§ YOUR INSTRUCTIONS: Would you transcribe each entry precisely as it stands, setting aside any images?

§ EXERCISE INPUTS:
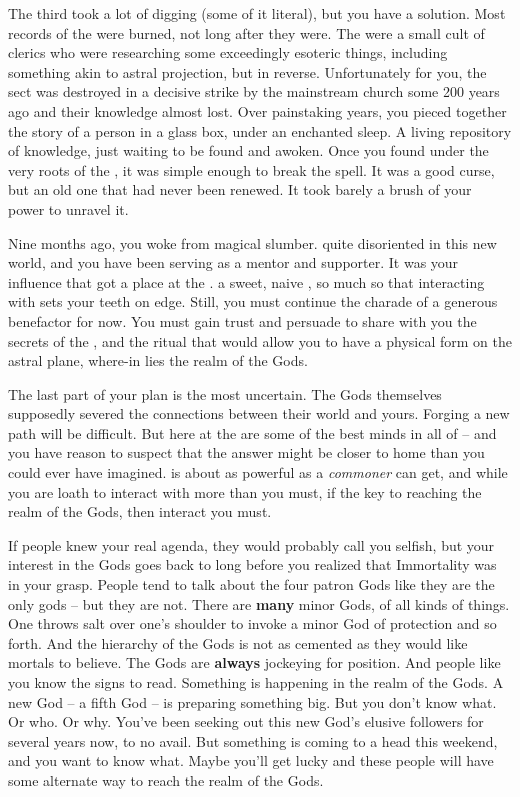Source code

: \documentclass[char]{GL2020}
\begin{document}
The third took a lot of digging (some of it literal), but you have a solution. Most records of the \cDisneySect{} were burned, not long after they were. The \cDisneySect{} were a small cult of \cFarmGod{} clerics who were researching some exceedingly esoteric things, including something akin to astral projection, but in reverse. Unfortunately for you, the sect was destroyed in a decisive strike by the mainstream church some 200 years ago and their knowledge almost lost. Over painstaking years, you pieced together the story of a person in a glass box, under an enchanted sleep. A living repository of knowledge, just waiting to be found and awoken. Once you found \cDisney{\them} under the very roots of the \pSpine{}, it was simple enough to break the spell. It was a good curse, but an old one that had never been renewed. It took barely a brush of your power to unravel it.

Nine months ago, you woke \cDisney{} from \cDisney{\their} magical slumber. \cDisney{\They} \cDisney{\were} quite disoriented in this new world, and you have been serving as a mentor and supporter. It was your influence that got \cDisney{} a place at the \pSchool{}. \cDisney{\They} \cDisney{\are} a sweet, naive \cDisney{\child}, so much so that interacting with \cDisney{\them} sets your teeth on edge. Still, you must continue the charade of a generous benefactor for now. You must gain \cDisney{\their} trust and persuade \cDisney{\them} to share with you the secrets of the \cDisneySect{}, and the ritual that would allow you to have a physical form on the astral plane, where-in lies the realm of the Gods.

The last part of your plan is the most uncertain. The Gods themselves supposedly severed the connections between their world and yours. Forging a new path will be difficult. But here at the \pSc{} are some of the best minds in all of \pEarth{} -- and you have reason to suspect that the answer might be closer to home than you could ever have imagined. \cCurse{} is about as powerful as a \emph{commoner} can get, and while you are loath to interact with \cCurse{\them} more than you must, if \cCurse{\they} \cCurse{\have} the key to reaching the realm of the Gods, then interact you must.

If people knew your real agenda, they would probably call you selfish, but your interest in the Gods goes back to long before you realized that Immortality was in your grasp. People tend to talk about the four patron Gods like they are the only gods -- but they are not. There are \textbf{many} minor Gods, of all kinds of things. One throws salt over one’s shoulder to invoke a minor God of protection and so forth. And the hierarchy of the Gods is not as cemented as they would like mortals to believe. The Gods are \textbf{always} jockeying for position. And people like you know the signs to read. Something is happening in the realm of the Gods. A new God -- a fifth God -- is preparing something big. But you don’t know what. Or who. Or why. You’ve been seeking out this new God’s elusive followers for several years now, to no avail. But something is coming to a head this weekend, and you want to know what. Maybe you’ll get lucky and these people will have some alternate way to reach the realm of the Gods.
\end{document}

§ ANSWER BOX:
Source code

: \documentclass[char]{GL2020}
\begin{document}
The third took a lot of digging (some of it literal), but you have a solution. Most records of the \cDisneySect{} were burned, not long after they were. The \cDisneySect{} were a small cult of \cFarmGod{} clerics who were researching some exceedingly esoteric things, including something akin to astral projection, but in reverse. Unfortunately for you, the sect was destroyed in a decisive strike by the mainstream church some 200 years ago and their knowledge almost lost. Over painstaking years, you pieced together the story of a person in a glass box, under an enchanted sleep. A living repository of knowledge, just waiting to be found and awoken. Once you found \cDisney{\them} under the very roots of the \pSpine{}, it was simple enough to break the spell. It was a good curse, but an old one that had never been renewed. It took barely a brush of your power to unravel it.

Nine months ago, you woke \cDisney{} from \cDisney{\their} magical slumber. \cDisney{\They} \cDisney{\were} quite disoriented in this new world, and you have been serving as a mentor and supporter. It was your influence that got \cDisney{} a place at the \pSchool{}. \cDisney{\They} \cDisney{\are} a sweet, naive \cDisney{\child}, so much so that interacting with \cDisney{\them} sets your teeth on edge. Still, you must continue the charade of a generous benefactor for now. You must gain \cDisney{\their} trust and persuade \cDisney{\them} to share with you the secrets of the \cDisneySect{}, and the ritual that would allow you to have a physical form on the astral plane, where-in lies the realm of the Gods.

The last part of your plan is the most uncertain. The Gods themselves supposedly severed the connections between their world and yours. Forging a new path will be difficult. But here at the \pSc{} are some of the best minds in all of \pEarth{} -- and you have reason to suspect that the answer might be closer to home than you could ever have imagined. \cCurse{} is about as powerful as a \emph{commoner} can get, and while you are loath to interact with \cCurse{\them} more than you must, if \cCurse{\they} \cCurse{\have} the key to reaching the realm of the Gods, then interact you must.

If people knew your real agenda, they would probably call you selfish, but your interest in the Gods goes back to long before you realized that Immortality was in your grasp. People tend to talk about the four patron Gods like they are the only gods -- but they are not. There are \textbf{many} minor Gods, of all kinds of things. One throws salt over one’s shoulder to invoke a minor God of protection and so forth. And the hierarchy of the Gods is not as cemented as they would like mortals to believe. The Gods are \textbf{always} jockeying for position. And people like you know the signs to read. Something is happening in the realm of the Gods. A new God -- a fifth God -- is preparing something big. But you don’t know what. Or who. Or why. You’ve been seeking out this new God’s elusive followers for several years now, to no avail. But something is coming to a head this weekend, and you want to know what. Maybe you’ll get lucky and these people will have some alternate way to reach the realm of the Gods.
\end{document}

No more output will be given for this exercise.